Any discussions about private banking hubs in Asia Pacific will inevitably gravitate towards Singapore and Hong Kong; rarely will they focus on the HNW market in New Zealand.
However, strong wealth growth, a strong economy, investors’ burgeoning appetite for planning services and novel options such as robo-advice, and the growing importance of niche segments provide ample opportunities for global wealth managers in New Zealand’s wealth market.
The private banking market in New Zealand is well developed, but wealth managers that are aware of the local makeup of the high net worth (HNW) market will find it to be highly profitable. Our proprietary Wealth Management Service Opportunity Index, which rates the potential for additional wealth management business across 28 markets and 10 different services, sees New Zealand come in first.
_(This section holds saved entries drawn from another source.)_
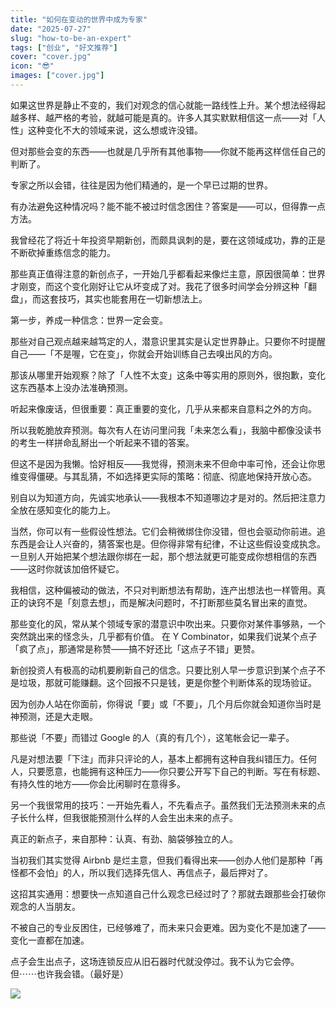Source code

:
 ```yaml
---
title: "如何在变动的世界中成为专家"
date: "2025-07-27"
slug: "how-to-be-an-expert"
tags: ["创业", "好文推荐"]
cover: "cover.jpg"
icon: "😎"
images: ["cover.jpg"]
---
```

如果这世界是静止不变的，我们对观念的信心就能一路线性上升。某个想法经得起越多样、越严格的考验，就越可能是真的。许多人其实默默相信这一点——对「人性」这种变化不大的领域来说，这么想或许没错。



但对那些会变的东西——也就是几乎所有其他事物——你就不能再这样信任自己的判断了。



专家之所以会错，往往是因为他们精通的，是一个早已过期的世界。



有办法避免这种情况吗？能不能不被过时信念困住？答案是——可以，但得靠一点方法。



我曾经花了将近十年投资早期新创，而颇具讽刺的是，要在这领域成功，靠的正是不断砍掉重练信念的能力。



那些真正值得注意的新创点子，一开始几乎都看起来像烂主意，原因很简单：世界才刚变，而这个变化刚好让它从坏变成了对。我花了很多时间学会分辨这种「翻盘」，而这套技巧，其实也能套用在一切新想法上。



第一步，养成一种信念：世界一定会变。



那些对自己观点越来越笃定的人，潜意识里其实是认定世界静止。只要你不时提醒自己——「不是喔，它在变」，你就会开始训练自己去嗅出风的方向。



那该从哪里开始观察？除了「人性不太变」这条中等实用的原则外，很抱歉，变化这东西基本上没办法准确预测。



听起来像废话，但很重要：真正重要的变化，几乎从来都来自意料之外的方向。



所以我乾脆放弃预测。每次有人在访问里问我「未来怎么看」，我脑中都像没读书的考生一样拼命乱掰出一个听起来不错的答案。



但这不是因为我懒。恰好相反——我觉得，预测未来不但命中率可怜，还会让你思维变得僵硬。与其乱猜，不如选择更实际的策略：彻底、彻底地保持开放心态。



别自以为知道方向，先诚实地承认——我根本不知道哪边才是对的。然后把注意力全放在感知变化的能力上。



当然，你可以有一些假设性想法。它们会稍微绑住你没错，但也会驱动你前进。追东西是会让人兴奋的，猜答案也是。但你得非常有纪律，不让这些假设变成执念。
一旦别人开始把某个想法跟你绑在一起，那个想法就更可能变成你想相信的东西——这时你就该加倍怀疑它。



我相信，这种偏被动的做法，不只对判断想法有帮助，连产出想法也一样管用。真正的诀窍不是「刻意去想」，而是解决问题时，不打断那些莫名冒出来的直觉。



那些变化的风，常从某个领域专家的潜意识中吹出来。只要你对某件事够熟，一个突然跳出来的怪念头，几乎都有价值。
在 Y Combinator，如果我们说某个点子「疯了点」，那通常是称赞——搞不好还比「这点子不错」更赞。



新创投资人有极高的动机要刷新自己的信念。只要比别人早一步意识到某个点子不是垃圾，那就可能赚翻。这个回报不只是钱，更是你整个判断体系的现场验证。



因为创办人站在你面前，你得说「要」或「不要」，几个月后你就会知道你当时是神预测，还是大走眼。



那些说「不要」而错过 Google 的人（真的有几个），这笔帐会记一辈子。



凡是对想法要「下注」而非只评论的人，基本上都拥有这种自我纠错压力。任何人，只要愿意，也能拥有这种压力——你只要公开写下自己的判断。写在有标题、有持久性的地方——你会比闲聊时在意得多。



另一个我很常用的技巧：一开始先看人，不先看点子。虽然我们无法预测未来的点子长什么样，但我很能预测什么样的人会生出未来的点子。



真正的新点子，来自那种：认真、有劲、脑袋够独立的人。



当初我们其实觉得 Airbnb 是烂主意，但我们看得出来——创办人他们是那种「再怪都不会怕」的人，所以我们选择先信人、再信点子，最后押对了。



这招其实通用：想要快一点知道自己什么观念已经过时了？那就去跟那些会打破你观念的人当朋友。



不被自己的专业反困住，已经够难了，而未来只会更难。因为变化不是加速了——变化一直都在加速。



点子会生出点子，这场连锁反应从旧石器时代就没停过。我不认为它会停。
但⋯⋯也许我会错。（最好是）




![](https://prod-files-secure.s3.us-west-2.amazonaws.com/112d0858-5090-4d34-a606-b75eb8d65fd2/46476355-9cf3-4e99-9b7a-3531bc426380/1000202064.png?X-Amz-Algorithm=AWS4-HMAC-SHA256&X-Amz-Content-Sha256=UNSIGNED-PAYLOAD&X-Amz-Credential=ASIAZI2LB466VGRJGH6M%2F20250928%2Fus-west-2%2Fs3%2Faws4_request&X-Amz-Date=20250928T142832Z&X-Amz-Expires=3600&X-Amz-Security-Token=IQoJb3JpZ2luX2VjEDYaCXVzLXdlc3QtMiJIMEYCIQC2uJudaXVraCL0dPwXkT2iTTiYwxklO5iGFT4%2BLprPXgIhAK2UJUuMzS%2BBykrlob7NvdZpROaNSCPDqg1jjb6sYJMzKogECL%2F%2F%2F%2F%2F%2F%2F%2F%2F%2F%2FwEQABoMNjM3NDIzMTgzODA1Igx0m23fZ1vgZ%2FJTMiEq3APokPKC6p7K6wwNrgiJ1DSYvA8g0ioNdDFxl%2BsZ9pDvRyksQ880PpSnPolbEZSp7GhE2KZQI8j2EUpQs8amq4Y3CglraIMHx6NO4L3slpZjH1lXx%2BwCM9KdNvpoTdNZVZvBKZhy3hne88TOnir%2B37pG%2B9q8S0T8eCWaZJUZ4utrlOCbZakjxIacoB4CPOzFj6nMvyh4Dkzw%2FoZPfZuqXcxLKs2FSBlyigaGTiUJmq6zapvSAZLU4VG3UPudArbMujicyosGwpmE%2BotbT2Am0Mq1dF%2BfGdc%2Fhd0zk%2FENdhQbNkYqBRgbFHNgqFdNAYjMC2LsbF1%2BvWi4Sas1ZRZz3h6XhBoc0uSoieBnkStEZbbO9UcWSanqfjwv7Es1ROWQSeBOQp0VQiGgXAgo%2ByeEERXRbnnArjXOl%2FyRisuKmWkf8id0J9%2BD8SuAhBS2sXPUgRQxdMoXbUge9ruVGoFeykBJS%2B1EJcaLtR1oYbPPwQ9j3eBEsoTu%2BDtk9P2tInus758mpo%2FJLfBLDR9oMbtQUzZQcIEdjLbGKkhcGIjVSstKNtRMPMNrbnLPEPKTwGUwBgN%2FW03PSLkKmP%2FCksmV0E6HxS0lexM5aNMYQoUP77Gwsy5Ydcuu5YpcYpWYqTDL7%2BTGBjqkAf47G6piWPMhDIcdw546MsBUzxfA4WFMKid4cFKTt8hMw3UbF%2B4mwlBPKhSYhiFR37pwxqVIU8gBM1fYd568ZVrVNFdxsdaTQC%2FD7vdxLY9v%2B2h4jec6Uqb5QljfqsBlEd44w4CDsyFamxHR7RyAJr6XeE6Dg%2Bdj6l8aVr8IxDklYyUpAZqyTZFvXTeiz18jDSqIZwtQIUf21i90f1XYRDcxJeVB&X-Amz-Signature=a9d0a31951374c7654a18c9b01b8292027f4ae7276ce31d427633b7a2210d44b&X-Amz-SignedHeaders=host&x-amz-checksum-mode=ENABLED&x-id=GetObject)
As the HNW market continues to grow at a robust rate, we expect demand for all wealth management services to increase. Over the coming four years, the number of HNW individuals is forecast to record an average annual growth rate of 6%, with another 6,000 individuals expected to qualify as HNW – an impressive number for a small, developed market.
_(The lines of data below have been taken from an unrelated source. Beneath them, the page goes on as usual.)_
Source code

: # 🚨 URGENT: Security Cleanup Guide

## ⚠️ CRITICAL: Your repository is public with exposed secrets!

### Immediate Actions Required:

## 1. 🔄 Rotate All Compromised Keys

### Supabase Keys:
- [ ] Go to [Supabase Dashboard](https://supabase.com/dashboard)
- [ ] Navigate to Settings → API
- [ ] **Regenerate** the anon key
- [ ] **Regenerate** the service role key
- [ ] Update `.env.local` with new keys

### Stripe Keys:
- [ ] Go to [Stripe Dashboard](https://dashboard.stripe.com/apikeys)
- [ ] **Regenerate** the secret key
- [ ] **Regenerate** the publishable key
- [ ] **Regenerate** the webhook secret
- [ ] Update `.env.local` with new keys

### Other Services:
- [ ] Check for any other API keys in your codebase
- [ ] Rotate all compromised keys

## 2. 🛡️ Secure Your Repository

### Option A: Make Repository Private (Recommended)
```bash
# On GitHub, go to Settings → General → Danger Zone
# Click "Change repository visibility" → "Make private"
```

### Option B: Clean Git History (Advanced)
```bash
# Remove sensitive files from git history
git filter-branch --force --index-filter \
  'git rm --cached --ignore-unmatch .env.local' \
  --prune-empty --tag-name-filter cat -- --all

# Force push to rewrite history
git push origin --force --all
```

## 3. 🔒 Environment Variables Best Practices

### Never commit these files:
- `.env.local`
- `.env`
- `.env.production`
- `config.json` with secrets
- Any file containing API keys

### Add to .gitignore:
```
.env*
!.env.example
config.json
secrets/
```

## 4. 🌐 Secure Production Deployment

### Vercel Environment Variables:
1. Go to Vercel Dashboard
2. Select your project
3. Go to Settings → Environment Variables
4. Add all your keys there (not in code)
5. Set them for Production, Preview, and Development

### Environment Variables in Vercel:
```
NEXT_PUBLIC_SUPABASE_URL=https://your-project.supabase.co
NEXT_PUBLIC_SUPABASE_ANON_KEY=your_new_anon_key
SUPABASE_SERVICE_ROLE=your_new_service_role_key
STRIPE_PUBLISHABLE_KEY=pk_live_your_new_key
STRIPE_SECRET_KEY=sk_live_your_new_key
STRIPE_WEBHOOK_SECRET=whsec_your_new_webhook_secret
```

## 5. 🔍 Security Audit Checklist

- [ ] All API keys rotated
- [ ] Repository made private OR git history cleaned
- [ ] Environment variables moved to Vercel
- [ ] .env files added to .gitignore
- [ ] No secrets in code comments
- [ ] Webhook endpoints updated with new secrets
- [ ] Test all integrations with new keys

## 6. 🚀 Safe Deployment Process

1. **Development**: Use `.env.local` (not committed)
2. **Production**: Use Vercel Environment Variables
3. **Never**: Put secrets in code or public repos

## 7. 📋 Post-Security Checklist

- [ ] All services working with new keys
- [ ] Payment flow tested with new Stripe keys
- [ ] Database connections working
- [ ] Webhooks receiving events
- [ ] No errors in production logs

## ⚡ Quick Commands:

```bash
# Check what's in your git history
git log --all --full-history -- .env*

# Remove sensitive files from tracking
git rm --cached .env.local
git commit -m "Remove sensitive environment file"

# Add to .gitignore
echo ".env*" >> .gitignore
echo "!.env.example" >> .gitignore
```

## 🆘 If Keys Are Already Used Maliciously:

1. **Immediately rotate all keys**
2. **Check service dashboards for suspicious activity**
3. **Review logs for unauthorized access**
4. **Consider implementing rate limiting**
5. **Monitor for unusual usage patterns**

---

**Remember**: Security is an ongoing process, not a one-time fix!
Contributions to the national retirement scheme, KiwiSaver, continue to rise year on year, with inflows for fiscal 2019 growing by 10.1% according to Inland Revenue, boosting potential assets under management as well. This will support demand for advice and planning services as well as different types of investment mandates going forward.
According to the Index, the largest opportunity lies in automated investment services. Already strong HNW demand is expected to rise notably over the coming 12 months with a forecast +69% net increase, while the supply of robo-advisers that are suitable for HNW investors remains low. Furthermore, 69% of industry participants in New Zealand agree that a sophisticated robo-adviser proposition is a prerequisite in order to appeal to younger HNW individuals, while a negligible 1.9% disagree.
In fact, targeting the next generation of HNW investors or inheritors provides another significant opportunity, as the centre of wealth gravity in the country will shift towards the younger generations in the future. 55% of New Zealand HNW investors are above the age of 60 (compared to 48% globally).
On the one hand, this highlights the latent inheritance planning opportunity. On the other hand, it highlights the need to align one’s proposition with the service requirements of the next generation, given that 28% of HNW investors globally switch providers when inheriting. And in fact, after automated investment services and secured lending, our opportunity Index assigns the highest score to inheritance planning and socially responsible investments – a service notably more important to the next generation of HNW investors than the current.
As a wealth market, New Zealand is not a wealth manager’s traditional choice. However, providers that are able to tailor their product and services suite to the country’s changing demographics will find the opportunity to be sizeable and more lucrative than other more high-profile but competitive markets.